**Task to carry out**
Count up the lines below where the word "react" shows up, and respond with the number alone.

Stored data
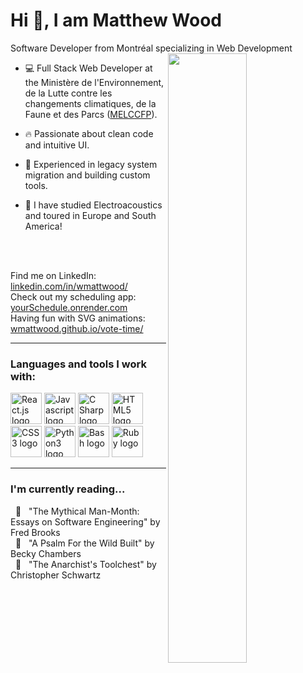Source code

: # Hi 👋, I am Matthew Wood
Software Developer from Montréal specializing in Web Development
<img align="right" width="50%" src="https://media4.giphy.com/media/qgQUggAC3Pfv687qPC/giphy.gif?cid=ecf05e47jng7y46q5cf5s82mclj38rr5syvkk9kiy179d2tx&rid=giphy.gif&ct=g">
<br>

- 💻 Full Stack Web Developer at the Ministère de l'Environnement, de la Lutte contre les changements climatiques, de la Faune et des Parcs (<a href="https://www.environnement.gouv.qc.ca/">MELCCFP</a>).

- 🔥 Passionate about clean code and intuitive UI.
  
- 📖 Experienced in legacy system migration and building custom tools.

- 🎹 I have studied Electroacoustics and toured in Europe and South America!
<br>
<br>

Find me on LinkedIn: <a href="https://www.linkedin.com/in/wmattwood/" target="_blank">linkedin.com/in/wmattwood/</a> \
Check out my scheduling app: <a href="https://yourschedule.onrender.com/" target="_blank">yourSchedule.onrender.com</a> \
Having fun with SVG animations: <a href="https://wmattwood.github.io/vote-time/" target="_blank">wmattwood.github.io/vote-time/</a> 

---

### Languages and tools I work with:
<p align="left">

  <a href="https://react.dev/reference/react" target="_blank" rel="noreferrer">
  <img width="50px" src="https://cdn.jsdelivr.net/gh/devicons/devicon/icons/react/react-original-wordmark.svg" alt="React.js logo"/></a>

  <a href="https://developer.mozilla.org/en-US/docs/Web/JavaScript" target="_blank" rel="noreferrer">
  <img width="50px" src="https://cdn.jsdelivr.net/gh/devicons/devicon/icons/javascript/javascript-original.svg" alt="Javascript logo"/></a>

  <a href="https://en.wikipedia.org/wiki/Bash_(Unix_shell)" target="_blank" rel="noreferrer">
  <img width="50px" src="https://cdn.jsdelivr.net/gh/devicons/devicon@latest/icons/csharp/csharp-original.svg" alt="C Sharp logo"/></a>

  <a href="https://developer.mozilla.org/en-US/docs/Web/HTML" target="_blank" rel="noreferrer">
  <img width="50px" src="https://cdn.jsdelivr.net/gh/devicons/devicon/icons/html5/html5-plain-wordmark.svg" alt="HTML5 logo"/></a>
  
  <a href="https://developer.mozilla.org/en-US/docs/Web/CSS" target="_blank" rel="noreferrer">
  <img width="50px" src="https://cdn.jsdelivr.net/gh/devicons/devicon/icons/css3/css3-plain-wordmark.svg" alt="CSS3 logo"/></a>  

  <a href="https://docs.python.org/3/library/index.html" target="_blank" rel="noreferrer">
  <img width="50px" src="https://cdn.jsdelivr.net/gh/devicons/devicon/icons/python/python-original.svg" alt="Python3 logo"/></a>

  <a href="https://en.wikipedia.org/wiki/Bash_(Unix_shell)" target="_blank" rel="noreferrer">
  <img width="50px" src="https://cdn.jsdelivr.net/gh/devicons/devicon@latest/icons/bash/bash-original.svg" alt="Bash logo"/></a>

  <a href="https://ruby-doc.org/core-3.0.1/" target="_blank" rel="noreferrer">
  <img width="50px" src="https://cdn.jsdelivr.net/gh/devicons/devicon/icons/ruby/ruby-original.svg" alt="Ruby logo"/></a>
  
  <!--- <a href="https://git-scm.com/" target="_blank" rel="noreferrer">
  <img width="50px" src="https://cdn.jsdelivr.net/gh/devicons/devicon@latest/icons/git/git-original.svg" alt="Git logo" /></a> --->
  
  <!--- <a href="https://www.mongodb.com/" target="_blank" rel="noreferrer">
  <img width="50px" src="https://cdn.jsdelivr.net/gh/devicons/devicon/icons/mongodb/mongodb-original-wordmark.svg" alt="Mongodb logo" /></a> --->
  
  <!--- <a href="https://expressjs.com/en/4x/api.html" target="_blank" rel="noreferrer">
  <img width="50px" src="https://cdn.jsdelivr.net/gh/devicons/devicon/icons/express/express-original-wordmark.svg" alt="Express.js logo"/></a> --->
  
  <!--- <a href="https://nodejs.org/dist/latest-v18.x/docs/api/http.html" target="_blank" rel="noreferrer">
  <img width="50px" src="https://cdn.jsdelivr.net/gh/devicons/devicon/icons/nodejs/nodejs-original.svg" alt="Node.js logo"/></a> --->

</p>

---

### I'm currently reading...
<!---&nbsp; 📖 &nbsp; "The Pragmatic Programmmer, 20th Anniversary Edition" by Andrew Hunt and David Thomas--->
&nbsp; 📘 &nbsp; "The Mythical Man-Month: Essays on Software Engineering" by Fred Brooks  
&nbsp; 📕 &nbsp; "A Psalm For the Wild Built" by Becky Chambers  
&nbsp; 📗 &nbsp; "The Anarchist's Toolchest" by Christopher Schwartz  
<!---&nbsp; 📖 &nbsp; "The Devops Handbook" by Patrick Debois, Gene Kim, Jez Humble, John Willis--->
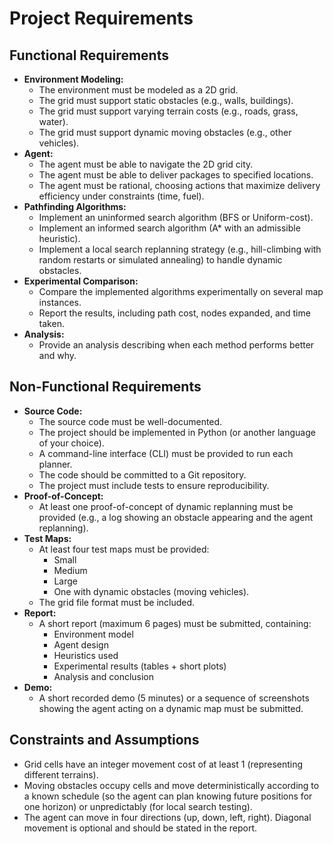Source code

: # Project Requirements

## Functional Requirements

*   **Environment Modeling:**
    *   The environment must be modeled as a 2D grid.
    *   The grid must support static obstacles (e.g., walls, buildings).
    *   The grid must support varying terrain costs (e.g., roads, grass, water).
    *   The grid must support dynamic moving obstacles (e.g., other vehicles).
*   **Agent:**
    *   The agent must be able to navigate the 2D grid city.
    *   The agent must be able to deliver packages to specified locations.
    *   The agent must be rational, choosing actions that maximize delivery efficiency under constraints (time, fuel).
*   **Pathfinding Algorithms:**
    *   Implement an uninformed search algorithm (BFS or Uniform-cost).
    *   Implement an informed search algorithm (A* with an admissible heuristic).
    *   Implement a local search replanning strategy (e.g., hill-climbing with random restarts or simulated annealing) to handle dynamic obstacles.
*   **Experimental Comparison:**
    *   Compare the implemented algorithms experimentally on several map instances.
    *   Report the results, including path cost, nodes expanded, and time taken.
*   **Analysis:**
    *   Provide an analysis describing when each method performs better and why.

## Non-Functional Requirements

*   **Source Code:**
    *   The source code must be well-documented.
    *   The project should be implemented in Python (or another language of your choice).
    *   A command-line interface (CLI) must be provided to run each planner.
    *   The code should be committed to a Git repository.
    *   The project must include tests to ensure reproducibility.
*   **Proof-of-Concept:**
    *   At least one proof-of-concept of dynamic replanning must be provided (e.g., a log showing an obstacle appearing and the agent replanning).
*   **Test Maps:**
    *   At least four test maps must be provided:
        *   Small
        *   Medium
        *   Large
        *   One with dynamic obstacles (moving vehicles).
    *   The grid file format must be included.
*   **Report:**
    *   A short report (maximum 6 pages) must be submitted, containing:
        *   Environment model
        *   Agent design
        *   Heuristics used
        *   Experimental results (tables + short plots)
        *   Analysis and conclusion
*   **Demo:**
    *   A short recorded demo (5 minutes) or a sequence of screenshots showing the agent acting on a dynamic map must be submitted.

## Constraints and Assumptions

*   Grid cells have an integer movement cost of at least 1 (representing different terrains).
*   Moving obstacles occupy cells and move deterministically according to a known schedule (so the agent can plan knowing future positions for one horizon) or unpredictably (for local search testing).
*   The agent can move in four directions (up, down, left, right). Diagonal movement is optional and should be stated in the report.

**Answer box**
2